Tembus Pasar Ekspor Kasur Kapuk Karaban Kini Kesulitan Bahan Baku
Pati :Membacabangsa.co.id-
Belum banyak diketahui bahwa kasur berbahan dasar kapuk UMKM di desa Karaban Kab Pati beberapa tahun belakangan telah merambah pasar luar negeri.Bahan yg alami dg harga yg jauh lebih murah membuat produk ini diminati pasar luar negeri.Kapuk sendiri merupakan buah dari pohon randu yg banyak tumbuh di pulau Jawa.
Akan tetapi lima tahun ke depan, kalau pohon randu tidak dilestarikan, rumah tangga industri kapuk dan kasur di Desa Karaban bakal menemui ajalnya. Padahal ada lebih kurang 5.000 tenaga kerja produktif di Desa Karaban yang bergantung pada kapuk,” kata Supeno, pemilik pengolahan dan pengepakan kapuk UD Causa Prima, asal Desa Karaban, Kecamatan Gabus, Kabupaten Pati
Bagaimana tidak, sebanyak 700.000 pohon randu atau Ceiba pentandra di Kabupaten Pati yang tersebar di sejumlah daerah, sekitar 30 persennya telah ditebang.

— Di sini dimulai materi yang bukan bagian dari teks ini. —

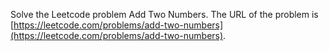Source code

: Solve the Leetcode problem Add Two Numbers.
The URL of the problem is [https://leetcode.com/problems/add-two-numbers](https://leetcode.com/problems/add-two-numbers).
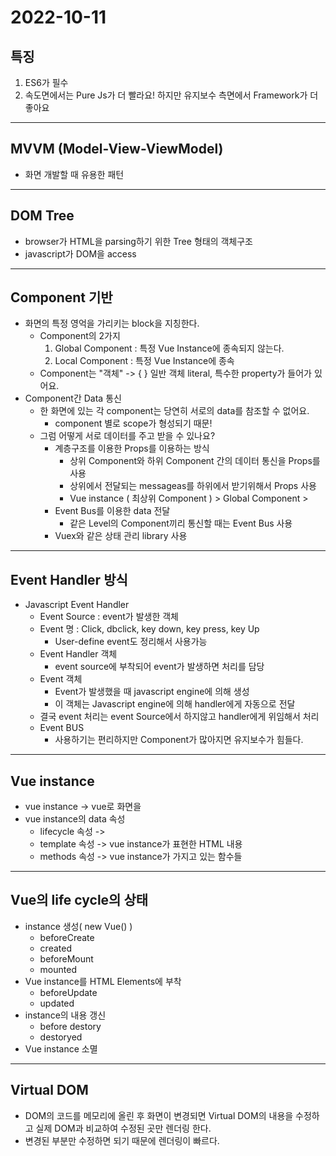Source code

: # 2022-10-11

## 특징
  1. ES6가 필수
  2. 속도면에서는 Pure Js가 더 빨라요! 하지만 유지보수 측면에서 Framework가 더 좋아요

----------------------------------------------------------------------

## MVVM (Model-View-ViewModel)
- 화면 개발할 때 유용한 패턴

----------------------------------------------------------------------

## DOM Tree
- browser가 HTML을 parsing하기 위한 Tree 형태의 객체구조
- javascript가 DOM을  access

----------------------------------------------------------------------

## Component 기반
- 화면의 특정 영억을 가리키는 block을 지칭한다.
    - Component의 2가지
        1. Global Component : 특정 Vue Instance에 종속되지 않는다. 
        2. Local Component : 특정 Vue Instance에 종속
    - Component는 "객체" -> { } 일반 객체 literal, 특수한 property가 들어가 있어요.
- Component간 Data 통신
    - 한 화면에 있는 각 component는 당연히 서로의 data를 참조할 수 없어요.
        - component 별로 scope가 형성되기 때문!
    - 그럼 어떻게 서로 데이터를 주고 받을 수 있나요?
        - 계층구조를 이용한 Props를 이용하는 방식
            - 상위 Component와 하위 Component 간의 데이터 통신을 Props를 사용   
            - 상위에서 전달되는 messageas를 하위에서 받기위해서 Props 사용
            - Vue instance ( 최상위 Component ) > Global Component > 
        - Event Bus를 이용한 data 전달
            - 같은 Level의 Component끼리 통신할 때는 Event Bus 사용
        - Vuex와 같은 상태 관리 library 사용

----------------------------------------------------------------------

## Event Handler 방식
- Javascript Event Handler
    - Event Source : event가 발생한 객체
    - Event 명 : Click, dbclick, key down, key press, key Up
        - User-define event도 정리해서 사용가능
    - Event Handler 객체   
        - event source에 부착되어 event가 발생하면 처리를 담당
    - Event 객체   
        - Event가 발생했을 때 javascript engine에 의해 생성
        - 이 객체는 Javascript engine에 의해 handler에게 자동으로 전달
    - 결국 event 처리는 event Source에서 하지않고 handler에게 위임해서 처리
    - Event BUS
        - 사용하기는 편리하지만 Component가 많아지면 유지보수가 힘들다.

----------------------------------------------------------------------

## Vue instance
- vue instance -> vue로 화면을 
- vue instance의 data 속성
    - lifecycle 속성 -> 
    - template 속성 -> vue instance가 표현한 HTML 내용
    - methods 속성 -> vue instance가 가지고 있는 함수들

----------------------------------------------------------------------

## Vue의 life cycle의 상태
- instance 생성( new Vue() )
    - beforeCreate
    - created
    - beforeMount
    - mounted
- Vue instance를 HTML Elements에 부착
    - beforeUpdate
    - updated
- instance의 내용 갱신
    - before destory
    - destoryed
- Vue instance 소멸

----------------------------------------------------------------------

## Virtual DOM
- DOM의 코드를 메모리에 올린 후 화면이 변경되면 Virtual DOM의 내용을 수정하고  실제 DOM과 비교하여 수정된 곳만 렌더링 한다.
- 변경된 부분만 수정하면 되기 때문에 렌더링이 빠르다.
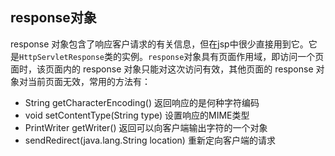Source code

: response对象
------------
response 对象包含了响应客户请求的有关信息，但在jsp中很少直接用到它。它是`HttpServletResponse`类的实例。`response`对象具有页面作用域，即访问一个页面时，该页面内的 response 对象只能对这次访问有效，其他页面的 response 对象对当前页面无效，常用的方法有：

* String getCharacterEncoding() 返回响应的是何种字符编码
* void setContentType(String type) 设置响应的MIME类型
* PrintWriter getWriter() 返回可以向客户端输出字符的一个对象
* sendRedirect(java.lang.String location) 重新定向客户端的请求


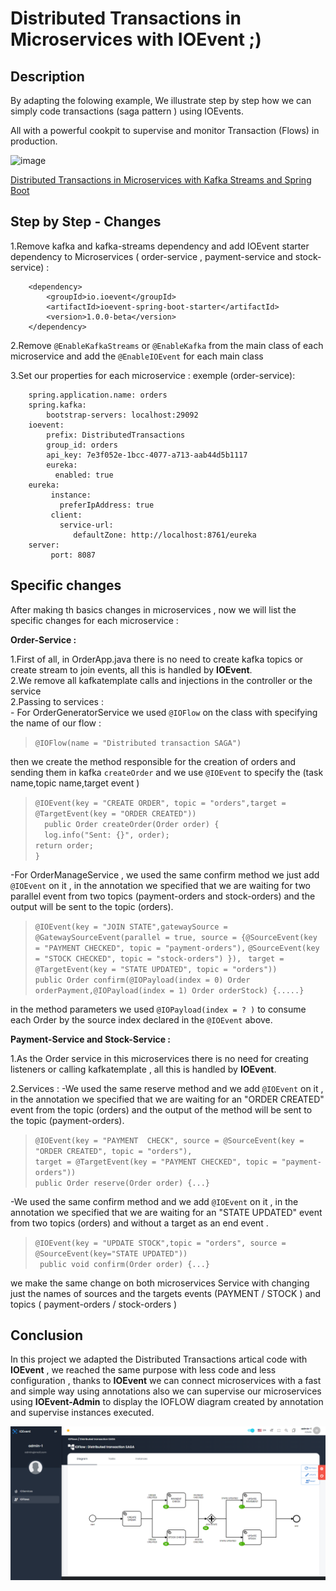 # Distributed Transactions in Microservices with IOEvent ;)

## Description
By adapting the folowing example, We illustrate step by step how we can simply code transactions (saga pattern ) using IOEvents.

All with a powerful cookpit to supervise and monitor Transaction (Flows) in production.

<img width="1351" alt="image" src="https://user-images.githubusercontent.com/4980226/153960774-f9652ac5-2f0e-40b1-b8ca-891e4ab15929.png">


[Distributed Transactions in Microservices with Kafka Streams and Spring Boot](https://piotrminkowski.com/2022/01/24/distributed-transactions-in-microservices-with-kafka-streams-and-spring-boot/)

## Step by Step - Changes

1.Remove kafka and kafka-streams dependency and add IOEvent starter dependency to Microservices ( order-service , payment-service and stock-service)   : 

		<dependency>
			<groupId>io.ioevent</groupId>
			<artifactId>ioevent-spring-boot-starter</artifactId>
			<version>1.0.0-beta</version>
		</dependency>
		 
		
2.Remove `@EnableKafkaStreams` or `@EnableKafka` from the main class of each microservice and add the `@EnableIOEvent` for each main class 

3.Set our properties for each microservice :
	exemple (order-service):
	

		spring.application.name: orders
		spring.kafka:
			bootstrap-servers: localhost:29092
		ioevent:
 		  	prefix: DistributedTransactions
   			group_id: orders
 		    api_key: 7e3f052e-1bcc-4077-a713-aab44d5b1117
    		eureka:
    		  enabled: true
		eureka:
 			 instance:
 			   preferIpAddress: true
 			 client:
  			   service-url:
  				  defaultZone: http://localhost:8761/eureka
		server:
 			 port: 8087



## Specific changes

After making th basics changes in microservices , now we will list the specific changes for each microservice : 

**Order-Service :**

1.First of all, in OrderApp.java there is no need to create kafka topics or create stream to join events, all this is handled by **IOEvent**.  <br />
2.We remove all kafkatemplate calls and injections in the controller or the service  
2.Passing to services : <br /> - For OrderGeneratorService we used `@IOFlow` on the class  with specifying the name of our flow  :  <br />


>`@IOFlow(name = "Distributed transaction SAGA")`

then we create the method responsible for the creation of orders and sending them in kafka `createOrder` and we use `@IOEvent` to specify the (task name,topic name,target event )   <br />

>`@IOEvent(key = "CREATE ORDER", topic = "orders",target = @TargetEvent(key = "ORDER CREATED"))` <br />
>`	public Order createOrder(Order order) {` <br />
>`	log.info("Sent: {}", order);` <br />
>`return order;` <br />
>`}`

-For OrderManageService , we used the same confirm method we just add `@IOEvent` on it , in the annotation we specified that we are waiting for two parallel event from two topics (payment-orders and stock-orders) and the output will be sent to the topic (orders).


>`@IOEvent(key = "JOIN STATE",gatewaySource = @GatewaySourceEvent(parallel = true, source = {@SourceEvent(key = "PAYMENT CHECKED", topic = "payment-orders"),` 
				`@SourceEvent(key = "STOCK CHECKED", topic = "stock-orders") }), `
			`target = @TargetEvent(key = "STATE UPDATED", topic = "orders"))` <br />
	   `public Order confirm(@IOPayload(index = 0) Order orderPayment,@IOPayload(index = 1) Order orderStock) {.....}`
	   
in the method parameters we used `@IOPayload(index = ? )` to consume each Order by the source index declared in the  `@IOEvent` above.
   
	   
**Payment-Service and Stock-Service :**


1.As the Order service in this microservices there is no need for creating listeners or calling kafkatemplate  ,  all this is handled by **IOEvent**.

2.Services :
-We used the same reserve method and we add `@IOEvent` on it , in the annotation we specified that we are waiting for an "ORDER CREATED" event from the topic (orders) and the output of the method will be sent to the topic (payment-orders).

>`@IOEvent(key = "PAYMENT  CHECK", source = @SourceEvent(key = "ORDER CREATED", topic = "orders"),` <br />
`target = @TargetEvent(key = "PAYMENT CHECKED", topic = "payment-orders"))` <br />
	`public Order reserve(Order order) {...}`
	

-We used the same confirm method and we add `@IOEvent` on it , in the annotation we specified that we are waiting for an "STATE UPDATED" event from two topics (orders) and without a target as an end event .

>`@IOEvent(key = "UPDATE STOCK",topic = "orders", source = @SourceEvent(key="STATE UPDATED"))`<br />
   ` public void confirm(Order order) {...}` 


we make the same change on both microservices Service with changing just the names of sources and the targets events (PAYMENT / STOCK ) and topics ( payment-orders / stock-orders )


## Conclusion

In this project we adapted the Distributed Transactions artical code with **IOEvent** , we reached the same purpose with less code and less configuration , thanks to **IOEvent** we can connect microservices with a fast and simple way using annotations also we can supervise our microservices using **IOEvent-Admin** to display the IOFLOW diagram created by annotation and supervise instances executed.

![image](https://raw.githubusercontent.com/codeoncesoftware/sample-spring-kafka-microservices/IOEvent-version/img/run%202.PNG)
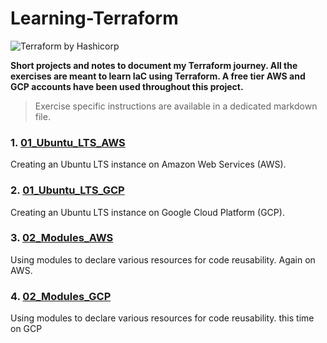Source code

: # Learning-Terraform

![Terraform by Hashicorp](https://snipboard.io/iHOZd2.jpg)


__Short projects and notes to document my Terraform journey. All the exercises are meant to learn IaC using Terraform.
A free tier AWS and GCP accounts have been used throughout this project.__

> Exercise specific instructions are available in a dedicated markdown file.

### 1. [01_Ubuntu_LTS_AWS](https://github.com/iamargus95/Learning-Terraform/tree/master/Exercises/01_Ubuntu_LTS_AWS)
Creating an Ubuntu LTS instance on Amazon Web Services (AWS).

### 2. [01_Ubuntu_LTS_GCP](https://github.com/iamargus95/Learning-Terraform/tree/master/Exercises/01_Ubuntu_LTS_GCP)
Creating an Ubuntu LTS instance on Google Cloud Platform (GCP).

### 3. [02_Modules_AWS](https://github.com/iamargus95/Learning-Terraform/tree/master/Exercises/02_Modules_AWS)
Using modules to declare various resources for code reusability. Again on AWS.

### 4. [02_Modules_GCP](https://github.com/iamargus95/Learning-Terraform/tree/master/Exercises/02_Modules_GCP)
Using modules to declare various resources for code reusability. this time on GCP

Alasannya mengganggu jalan, lingkungan sekitar, dan untuk bahan baku furnitur.
Akibatnya mulai 2009, para pengolah kapuk terpaksa harus mendatangkan kapuk dari Jawa Timur, sedangkan perajin kasur terpaksa mencampur kapuk pengisi kasur dengan limbah kapas dari pabrik tenun di Sidoarjo, Jawa Timur, dan Bandung, Jawa Barat.
Dampaknya pasar ekspor kasur ke Malaysia dan Singapura pun terganggu. Beberapa di antaranya menghentikan permintaan kasur, sehingga banyak perajin kehilangan pasar impor.
Supeno mengatakan, satu tempat usaha pengolahan dan pengepakan kapuk membutuhkan 1.760 ton kapuk per tahun. Sementara kebutuhan kapuk yang berasal dari Kudus, Jepara, Pati, Blora, dan Grobogan, hanya bisa dipenuhi 1.110 ton kapuk per tahun.
Sisanya, 660 ton, didatangkan dari sejumlah kota di Jawa Timur, seperti Madiun, Probolinggo, Trenggalek, dan Banyuwangi. Harga kapuk pun naik dari Rp 17.500 per kilogram menjadi 19.200 per kilogram. Padahal harga jual kasur di tingkat lokal tidak naik, tetap Rp 180.000 hingga 200.000 per buah.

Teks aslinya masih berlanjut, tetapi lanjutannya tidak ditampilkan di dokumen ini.